Mme Hébert est la première Québécoise à avoir subi avec succès, en novembre 1985, une greffe cœur-poumons, qui lui aura permis de vivre presque 23 années de plus. Toute sa vie, par la suite, elle n’aura eu de cesse de militer activement en faveur du don d’organes et de tissus.
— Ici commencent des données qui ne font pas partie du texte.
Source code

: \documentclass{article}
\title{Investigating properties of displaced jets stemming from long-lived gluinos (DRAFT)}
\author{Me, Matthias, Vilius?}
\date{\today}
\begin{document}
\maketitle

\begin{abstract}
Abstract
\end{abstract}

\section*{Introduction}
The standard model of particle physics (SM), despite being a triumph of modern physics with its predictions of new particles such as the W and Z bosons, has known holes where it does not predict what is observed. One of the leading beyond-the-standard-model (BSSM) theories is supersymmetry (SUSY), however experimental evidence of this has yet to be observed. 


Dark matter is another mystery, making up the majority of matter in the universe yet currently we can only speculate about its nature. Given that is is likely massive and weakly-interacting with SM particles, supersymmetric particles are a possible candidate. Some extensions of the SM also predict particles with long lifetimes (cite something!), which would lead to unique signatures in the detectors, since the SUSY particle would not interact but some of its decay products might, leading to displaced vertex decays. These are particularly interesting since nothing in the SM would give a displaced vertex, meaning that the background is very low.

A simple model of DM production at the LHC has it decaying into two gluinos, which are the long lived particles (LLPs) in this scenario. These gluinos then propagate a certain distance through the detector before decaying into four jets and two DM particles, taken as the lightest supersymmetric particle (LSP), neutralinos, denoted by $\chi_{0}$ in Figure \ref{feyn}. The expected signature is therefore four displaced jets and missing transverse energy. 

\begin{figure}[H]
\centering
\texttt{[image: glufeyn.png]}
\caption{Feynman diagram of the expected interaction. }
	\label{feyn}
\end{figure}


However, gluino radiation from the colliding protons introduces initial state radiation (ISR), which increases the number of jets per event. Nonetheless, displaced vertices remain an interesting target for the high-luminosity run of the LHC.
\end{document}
C’est d’ailleurs grâce à ses efforts de sensibilisation que les Québécoises et Québécois, depuis 1987, peuvent consentir formellement à ce don, en apposant simplement leur signature sur le revers de leur carte d’assurance maladie.
Rappelons qu’au 31 décembre 2007, 1106 personnes étaient toujours en attente d’une greffe au Québec, dont au moins 46 pour le cœur et 67 de poumons. Toutefois, malgré les nombreuses campagnes de promotion pour encourager les gens à manifester leur consentement au dons d’organes, il n’y avait eu que 140 donneurs au Québec, en 2007, selon l’agent Sylvain Caron, chef du bureau de la surveillance du district de la Montérégie de la Sûreté du Québec. «Pourtant, on sait qu’une grande majorité d’individus ne sont pas contre l’idée de céder leurs organes à leur décès. Il ne suffit que de quelques instants pour signer sa carte d’assurance maladie. J’espère que le décès, mais surtout l’œuvre et la vie, de Diane Hébert, nous amèneront toutes et tous à poser ce petit geste, simple et gratuit, mais dont l’impact peut s’avérer si déterminant pour les greffés et leur famille, mais également pour celle des donneurs», de conclure monsieur Bergeron.